The only question made on this record is, can land levied upon by an attachment, after judgment for the plaintiff, be sold under a venditioni exponas ?
We have no hesitation in answering this question in the affirmative. Until the year 1837, lands were not subject *479to be levied upon by an attachment. By an act of that year, (Clay’s Dig. p. 60, § 29,) it is provided that “ whenever an original attachment shall be issued for, or upon any of the causes now provided by law, it shall be lawful to levy the same upon any land belonging to the defendant in such attachment, by the officer whose duty it may be to levy or execute the same, in the same manner that attachments are, or may be by law authorized to be levied on goods, chattels, or effects.”
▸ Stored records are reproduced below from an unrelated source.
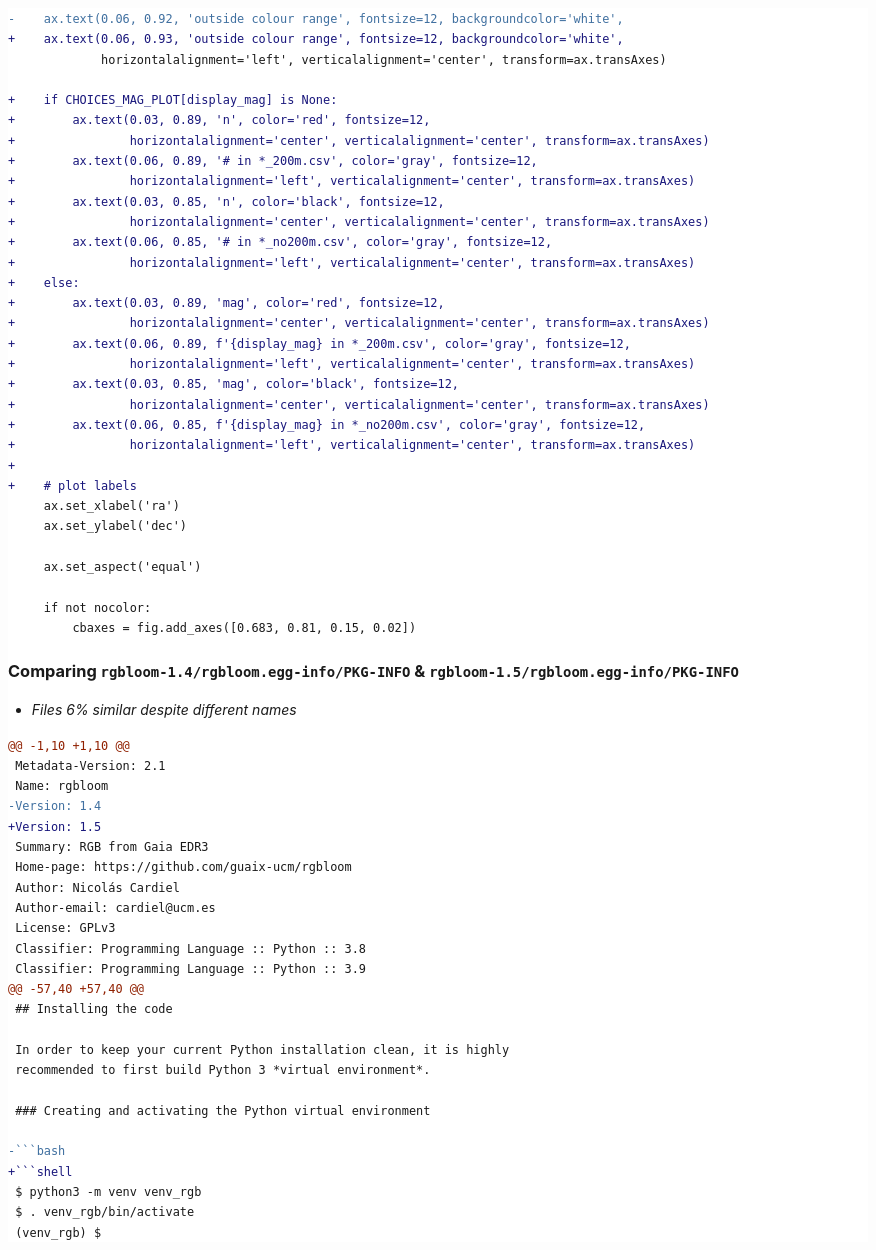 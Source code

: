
 ```diff
-    ax.text(0.06, 0.92, 'outside colour range', fontsize=12, backgroundcolor='white',
+    ax.text(0.06, 0.93, 'outside colour range', fontsize=12, backgroundcolor='white',
             horizontalalignment='left', verticalalignment='center', transform=ax.transAxes)
 
+    if CHOICES_MAG_PLOT[display_mag] is None:
+        ax.text(0.03, 0.89, 'n', color='red', fontsize=12,
+                horizontalalignment='center', verticalalignment='center', transform=ax.transAxes)
+        ax.text(0.06, 0.89, '# in *_200m.csv', color='gray', fontsize=12,
+                horizontalalignment='left', verticalalignment='center', transform=ax.transAxes)
+        ax.text(0.03, 0.85, 'n', color='black', fontsize=12,
+                horizontalalignment='center', verticalalignment='center', transform=ax.transAxes)
+        ax.text(0.06, 0.85, '# in *_no200m.csv', color='gray', fontsize=12,
+                horizontalalignment='left', verticalalignment='center', transform=ax.transAxes)
+    else:
+        ax.text(0.03, 0.89, 'mag', color='red', fontsize=12,
+                horizontalalignment='center', verticalalignment='center', transform=ax.transAxes)
+        ax.text(0.06, 0.89, f'{display_mag} in *_200m.csv', color='gray', fontsize=12,
+                horizontalalignment='left', verticalalignment='center', transform=ax.transAxes)
+        ax.text(0.03, 0.85, 'mag', color='black', fontsize=12,
+                horizontalalignment='center', verticalalignment='center', transform=ax.transAxes)
+        ax.text(0.06, 0.85, f'{display_mag} in *_no200m.csv', color='gray', fontsize=12,
+                horizontalalignment='left', verticalalignment='center', transform=ax.transAxes)
+
+    # plot labels
     ax.set_xlabel('ra')
     ax.set_ylabel('dec')
 
     ax.set_aspect('equal')
 
     if not nocolor:
         cbaxes = fig.add_axes([0.683, 0.81, 0.15, 0.02])
```

### Comparing `rgbloom-1.4/rgbloom.egg-info/PKG-INFO` & `rgbloom-1.5/rgbloom.egg-info/PKG-INFO`

 * *Files 6% similar despite different names*

```diff
@@ -1,10 +1,10 @@
 Metadata-Version: 2.1
 Name: rgbloom
-Version: 1.4
+Version: 1.5
 Summary: RGB from Gaia EDR3
 Home-page: https://github.com/guaix-ucm/rgbloom
 Author: Nicolás Cardiel
 Author-email: cardiel@ucm.es
 License: GPLv3
 Classifier: Programming Language :: Python :: 3.8
 Classifier: Programming Language :: Python :: 3.9
@@ -57,40 +57,40 @@
 ## Installing the code
 
 In order to keep your current Python installation clean, it is highly 
 recommended to first build Python 3 *virtual environment*.
 
 ### Creating and activating the Python virtual environment
 
-```bash
+```shell
 $ python3 -m venv venv_rgb
 $ . venv_rgb/bin/activate
 (venv_rgb) $
```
In the case of Gary v. Hines, 8 Ala. 837, it is decided that “ where a judgment is obtained in a suit commenced by attachment, the plaintiff may, at his election, take out a venditioni exponas for the sale of the property attached, or he may sue out an ordinary fieri facias.”
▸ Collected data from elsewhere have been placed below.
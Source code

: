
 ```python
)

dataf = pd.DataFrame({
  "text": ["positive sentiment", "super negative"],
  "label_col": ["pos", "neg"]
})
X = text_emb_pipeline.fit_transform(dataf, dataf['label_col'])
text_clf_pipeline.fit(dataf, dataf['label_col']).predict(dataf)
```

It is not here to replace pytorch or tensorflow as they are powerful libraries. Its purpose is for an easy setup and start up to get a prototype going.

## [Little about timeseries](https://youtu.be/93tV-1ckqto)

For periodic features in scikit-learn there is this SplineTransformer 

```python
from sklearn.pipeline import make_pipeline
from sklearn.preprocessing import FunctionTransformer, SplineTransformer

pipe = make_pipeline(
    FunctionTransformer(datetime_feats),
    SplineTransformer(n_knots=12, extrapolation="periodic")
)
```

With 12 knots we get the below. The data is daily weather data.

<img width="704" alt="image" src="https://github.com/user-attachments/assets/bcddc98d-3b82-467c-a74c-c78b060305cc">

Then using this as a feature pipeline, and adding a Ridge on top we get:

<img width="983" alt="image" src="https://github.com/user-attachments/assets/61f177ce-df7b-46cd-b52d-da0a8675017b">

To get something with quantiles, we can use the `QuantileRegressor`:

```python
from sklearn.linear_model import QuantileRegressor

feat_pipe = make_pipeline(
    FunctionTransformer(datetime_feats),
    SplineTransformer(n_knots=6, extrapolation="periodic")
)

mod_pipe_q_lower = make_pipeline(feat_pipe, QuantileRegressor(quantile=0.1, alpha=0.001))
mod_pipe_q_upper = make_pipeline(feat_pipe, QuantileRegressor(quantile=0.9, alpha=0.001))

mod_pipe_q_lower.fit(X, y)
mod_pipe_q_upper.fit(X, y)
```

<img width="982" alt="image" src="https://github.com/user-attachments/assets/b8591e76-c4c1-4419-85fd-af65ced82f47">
In that case, it is true, the attachment was levied on personal property, and not lands, but the language of the court is broad enough to embrace lands so levied upon, as well as personal property.
Now, as is often the case, suppose lands and personal property be levied upon by the same attachment, after judgment, can there be any good reason why both may not be sold under the same writ ? We are unable to see any.
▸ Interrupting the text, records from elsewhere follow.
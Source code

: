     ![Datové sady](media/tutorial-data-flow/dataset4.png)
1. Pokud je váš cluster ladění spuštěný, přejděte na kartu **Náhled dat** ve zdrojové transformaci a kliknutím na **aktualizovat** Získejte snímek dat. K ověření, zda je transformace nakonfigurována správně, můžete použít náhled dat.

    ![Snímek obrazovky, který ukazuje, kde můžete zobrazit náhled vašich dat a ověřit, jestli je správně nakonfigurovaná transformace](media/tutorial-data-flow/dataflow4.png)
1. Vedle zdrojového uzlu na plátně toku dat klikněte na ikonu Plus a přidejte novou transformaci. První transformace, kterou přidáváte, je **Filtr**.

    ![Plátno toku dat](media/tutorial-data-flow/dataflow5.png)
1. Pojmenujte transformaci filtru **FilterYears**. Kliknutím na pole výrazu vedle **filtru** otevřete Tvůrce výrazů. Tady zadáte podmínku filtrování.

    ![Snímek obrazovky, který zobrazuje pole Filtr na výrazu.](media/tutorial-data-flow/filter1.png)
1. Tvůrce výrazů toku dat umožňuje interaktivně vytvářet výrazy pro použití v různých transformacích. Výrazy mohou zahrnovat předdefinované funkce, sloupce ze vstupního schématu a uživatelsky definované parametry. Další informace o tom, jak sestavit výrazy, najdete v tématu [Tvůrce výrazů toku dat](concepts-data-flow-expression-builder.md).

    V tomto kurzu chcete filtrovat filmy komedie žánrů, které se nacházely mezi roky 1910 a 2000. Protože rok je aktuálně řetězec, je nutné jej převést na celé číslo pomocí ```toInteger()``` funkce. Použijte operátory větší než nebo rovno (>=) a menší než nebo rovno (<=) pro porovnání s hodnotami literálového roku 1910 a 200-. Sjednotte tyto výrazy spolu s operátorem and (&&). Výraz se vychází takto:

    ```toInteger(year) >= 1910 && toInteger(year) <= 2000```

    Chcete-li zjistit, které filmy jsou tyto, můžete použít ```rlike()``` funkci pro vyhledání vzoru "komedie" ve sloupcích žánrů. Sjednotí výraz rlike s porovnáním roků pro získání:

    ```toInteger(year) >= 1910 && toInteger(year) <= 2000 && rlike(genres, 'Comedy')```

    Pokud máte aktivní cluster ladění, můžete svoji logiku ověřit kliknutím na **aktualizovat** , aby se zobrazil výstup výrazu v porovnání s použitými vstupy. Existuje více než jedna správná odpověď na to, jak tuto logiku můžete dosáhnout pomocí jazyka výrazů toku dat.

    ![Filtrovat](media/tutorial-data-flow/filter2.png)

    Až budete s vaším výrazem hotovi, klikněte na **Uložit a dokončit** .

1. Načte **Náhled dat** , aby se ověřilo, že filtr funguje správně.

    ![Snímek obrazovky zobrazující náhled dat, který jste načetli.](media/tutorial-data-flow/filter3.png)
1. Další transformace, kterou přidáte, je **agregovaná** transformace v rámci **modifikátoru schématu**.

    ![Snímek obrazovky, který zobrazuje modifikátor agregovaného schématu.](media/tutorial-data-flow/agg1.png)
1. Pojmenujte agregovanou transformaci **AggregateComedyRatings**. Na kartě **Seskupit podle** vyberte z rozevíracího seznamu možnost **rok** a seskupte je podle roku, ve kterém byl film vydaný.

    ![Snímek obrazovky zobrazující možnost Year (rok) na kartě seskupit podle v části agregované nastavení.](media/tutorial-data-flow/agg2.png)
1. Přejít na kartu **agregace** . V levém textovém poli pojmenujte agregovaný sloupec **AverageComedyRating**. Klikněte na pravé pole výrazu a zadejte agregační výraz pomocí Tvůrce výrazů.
If, in such a case, the property levied upon is sufficient to satisfy the judgment, so as to render a resort to other property unnecessary, the appropriate writ would seem to be a venditioni exponas to sell the property on which the plaintiff acquired a lien by the levy of his attachment, rather than the ordinary fieri facias.
Eor these reasons, it seems to us, the court below decided rightly in overruling the appellant’s objections to the admissibility of the venditioni exponas and the sheriff’s deed for the lands sold under that writ.
Let the judgment be affirmed at appellant’s cost.